(Beginning of DATASET EXTRACT)

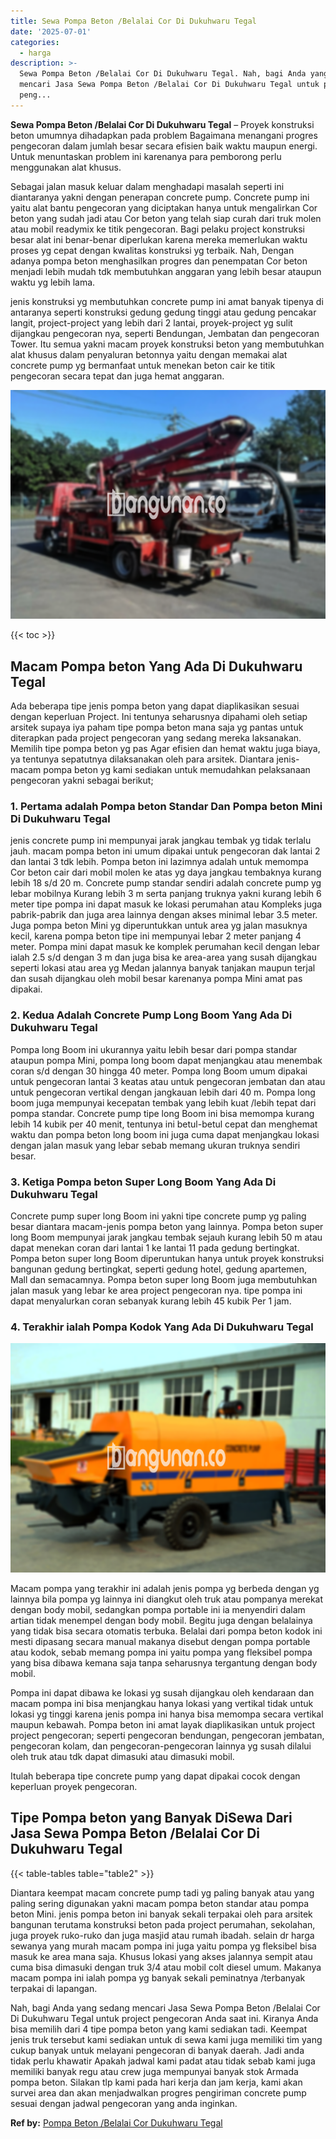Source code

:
 ```yaml
---
title: Sewa Pompa Beton /Belalai Cor Di Dukuhwaru Tegal
date: '2025-07-01'
categories:
  - harga
description: >-
  Sewa Pompa Beton /Belalai Cor Di Dukuhwaru Tegal. Nah, bagi Anda yang sedang
  mencari Jasa Sewa Pompa Beton /Belalai Cor Di Dukuhwaru Tegal untuk project
  peng...
---
```


**Sewa Pompa Beton /Belalai Cor Di Dukuhwaru Tegal** – Proyek konstruksi beton umumnya dihadapkan pada problem Bagaimana menangani progres pengecoran dalam jumlah besar secara efisien baik waktu maupun energi. Untuk menuntaskan problem ini karenanya para pemborong perlu menggunakan alat khusus.

Sebagai jalan masuk keluar dalam menghadapi masalah seperti ini diantaranya yakni dengan penerapan concrete pump. Concrete pump ini yaitu alat bantu pengecoran yang diciptakan hanya untuk mengalirkan Cor beton yang sudah jadi atau Cor beton yang telah siap curah dari truk molen atau mobil readymix ke titik pengecoran. Bagi pelaku project konstruksi besar alat ini benar-benar diperlukan karena mereka memerlukan waktu proses yg cepat dengan kwalitas konstruksi yg terbaik. Nah, Dengan adanya pompa beton menghasilkan progres dan penempatan Cor beton menjadi lebih mudah tdk membutuhkan anggaran yang lebih besar ataupun waktu yg lebih lama.

jenis konstruksi yg membutuhkan concrete pump ini amat banyak tipenya di antaranya seperti konstruksi gedung gedung tinggi atau gedung pencakar langit, project-project yang lebih dari 2 lantai, proyek-project yg sulit dijangkau pengecoran nya, seperti Bendungan, Jembatan dan pengecoran Tower. Itu semua yakni macam proyek konstruksi beton yang membutuhkan alat khusus dalam penyaluran betonnya yaitu dengan memakai alat concrete pump yg bermanfaat untuk menekan beton cair ke titik pengecoran secara tepat dan juga hemat anggaran.

![Sewa Pompa Beton /Belalai Cor Di Dukuhwaru Tegal](/images/sewa-concrete-pump-03.png)

{{< toc >}}

## Macam Pompa beton Yang Ada Di Dukuhwaru Tegal

Ada beberapa tipe jenis pompa beton yang dapat diaplikasikan sesuai dengan keperluan Project. Ini tentunya seharusnya dipahami oleh setiap arsitek supaya iya paham tipe pompa beton mana saja yg pantas untuk diterapkan pada project pengecoran yang sedang mereka laksanakan. Memilih tipe pompa beton yg pas Agar efisien dan hemat waktu juga biaya, ya tentunya sepatutnya dilaksanakan oleh para arsitek. Diantara jenis-macam pompa beton yg kami sediakan untuk memudahkan pelaksanaan pengecoran yakni sebagai berikut;

### 1\. Pertama adalah Pompa beton Standar Dan Pompa beton Mini Di Dukuhwaru Tegal

jenis concrete pump ini mempunyai jarak jangkau tembak yg tidak terlalu jauh. macam pompa beton ini umum dipakai untuk pengecoran dak lantai 2 dan lantai 3 tdk lebih. Pompa beton ini lazimnya adalah untuk memompa Cor beton cair dari mobil molen ke atas yg daya jangkau tembaknya kurang lebih 18 s/d 20 m. Concrete pump standar sendiri adalah concrete pump yg lebar mobilnya Kurang lebih 3 m serta panjang truknya yakni kurang lebih 6 meter tipe pompa ini dapat masuk ke lokasi perumahan atau Kompleks juga pabrik-pabrik dan juga area lainnya dengan akses minimal lebar 3.5 meter. Juga pompa beton Mini yg diperuntukkan untuk area yg jalan masuknya kecil, karena pompa beton tipe ini mempunyai lebar 2 meter panjang 4 meter. Pompa mini dapat masuk ke komplek perumahan kecil dengan lebar ialah 2.5 s/d dengan 3 m dan juga bisa ke area-area yang susah dijangkau seperti lokasi atau area yg Medan jalannya banyak tanjakan maupun terjal dan susah dijangkau oleh mobil besar karenanya pompa Mini amat pas dipakai.

### 2\. Kedua Adalah Concrete Pump Long Boom Yang Ada Di Dukuhwaru Tegal

Pompa long Boom ini ukurannya yaitu lebih besar dari pompa standar ataupun pompa Mini, pompa long boom dapat menjangkau atau menembak coran s/d dengan 30 hingga 40 meter. Pompa long Boom umum dipakai untuk pengecoran lantai 3 keatas atau untuk pengecoran jembatan dan atau untuk pengecoran vertikal dengan jangkauan lebih dari 40 m. Pompa long boom juga mempunyai kecepatan tembak yang lebih kuat /lebih tepat dari pompa standar. Concrete pump tipe long Boom ini bisa memompa kurang lebih 14 kubik per 40 menit, tentunya ini betul-betul cepat dan menghemat waktu dan pompa beton long boom ini juga cuma dapat menjangkau lokasi dengan jalan masuk yang lebar sebab memang ukuran truknya sendiri besar.

### 3\. Ketiga Pompa beton Super Long Boom Yang Ada Di Dukuhwaru Tegal

Concrete pump super long Boom ini yakni tipe concrete pump yg paling besar diantara macam-jenis pompa beton yang lainnya. Pompa beton super long Boom mempunyai jarak jangkau tembak sejauh kurang lebih 50 m atau dapat menekan coran dari lantai 1 ke lantai 11 pada gedung bertingkat. Pompa beton super long Boom diperuntukan hanya untuk proyek konstruksi bangunan gedung bertingkat, seperti gedung hotel, gedung apartemen, Mall dan semacamnya. Pompa beton super long Boom juga membutuhkan jalan masuk yang lebar ke area project pengecoran nya. tipe pompa ini dapat menyalurkan coran sebanyak kurang lebih 45 kubik Per 1 jam.

### 4\. Terakhir ialah Pompa Kodok Yang Ada Di Dukuhwaru Tegal

![Sewa Pompa Beton /Belalai Cor Di Dukuhwaru Tegal](/images/sewa-concrete-pump-07.png)

Macam pompa yang terakhir ini adalah jenis pompa yg berbeda dengan yg lainnya bila pompa yg lainnya ini diangkut oleh truk atau pompanya merekat dengan body mobil, sedangkan pompa portable ini ia menyendiri dalam artian tidak menempel dengan body mobil. Begitu juga dengan belalainya yang tidak bisa secara otomatis terbuka. Belalai dari pompa beton kodok ini mesti dipasang secara manual makanya disebut dengan pompa portable atau kodok, sebab memang pompa ini yaitu pompa yang fleksibel pompa yang bisa dibawa kemana saja tanpa seharusnya tergantung dengan body mobil.

Pompa ini dapat dibawa ke lokasi yg susah dijangkau oleh kendaraan dan macam pompa ini bisa menjangkau hanya lokasi yang vertikal tidak untuk lokasi yg tinggi karena jenis pompa ini hanya bisa memompa secara vertikal maupun kebawah. Pompa beton ini amat layak diaplikasikan untuk project project pengecoran; seperti pengecoran bendungan, pengecoran jembatan, pengecoran kolam, dan pengecoran-pengecoran lainnya yg susah dilalui oleh truk atau tdk dapat dimasuki atau dimasuki mobil.

Itulah beberapa tipe concrete pump yang dapat dipakai cocok dengan keperluan proyek pengecoran.

## Tipe Pompa beton yang Banyak DiSewa Dari Jasa Sewa Pompa Beton /Belalai Cor Di Dukuhwaru Tegal

{{< table-tables table="table2" >}}

Diantara keempat macam concrete pump tadi yg paling banyak atau yang paling sering digunakan yakni macam pompa beton standar atau pompa beton Mini. jenis pompa beton ini banyak sekali terpakai oleh para arsitek bangunan terutama konstruksi beton pada project perumahan, sekolahan, juga proyek ruko-ruko dan juga masjid atau rumah ibadah. selain dr harga sewanya yang murah macam pompa ini juga yaitu pompa yg fleksibel bisa masuk ke area mana saja. Khusus lokasi yang akses jalannya sempit atau cuma bisa dimasuki dengan truk 3/4 atau mobil colt diesel umum. Makanya macam pompa ini ialah pompa yg banyak sekali peminatnya /terbanyak terpakai di lapangan.

Nah, bagi Anda yang sedang mencari Jasa Sewa Pompa Beton /Belalai Cor Di Dukuhwaru Tegal untuk project pengecoran Anda saat ini. Kiranya Anda bisa memilih dari 4 tipe pompa beton yang kami sediakan tadi. Keempat jenis truk tersebut kami sediakan untuk di sewa kami juga memiliki tim yang cukup banyak untuk melayani pengecoran di banyak daerah. Jadi anda tidak perlu khawatir Apakah jadwal kami padat atau tidak sebab kami juga memiliki banyak regu atau crew juga mempunyai banyak stok Armada pompa beton. Silakan tlp kami pada hari kerja dan jam kerja, kami akan survei area dan akan menjadwalkan progres pengiriman concrete pump sesuai dengan jadwal pengecoran yang anda inginkan.

**Ref by:** [Pompa Beton /Belalai Cor Dukuhwaru Tegal](https://id.wikipedia.org/wiki/Pompa)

(End of DATASET EXTRACT)

Identify each line in the records above that contains the word "keperluan", and copy it out in full.

Ada beberapa tipe jenis pompa beton yang dapat diaplikasikan sesuai dengan keperluan Project. Ini tentunya seharusnya dipahami oleh setiap arsitek supaya iya paham tipe pompa beton mana saja yg pantas untuk diterapkan pada project pengecoran yang sedang mereka laksanakan. Memilih tipe pompa beton yg pas Agar efisien dan hemat waktu juga biaya, ya tentunya sepatutnya dilaksanakan oleh para arsitek. Diantara jenis-macam pompa beton yg kami sediakan untuk memudahkan pelaksanaan pengecoran yakni sebagai berikut;
Itulah beberapa tipe concrete pump yang dapat dipakai cocok dengan keperluan proyek pengecoran.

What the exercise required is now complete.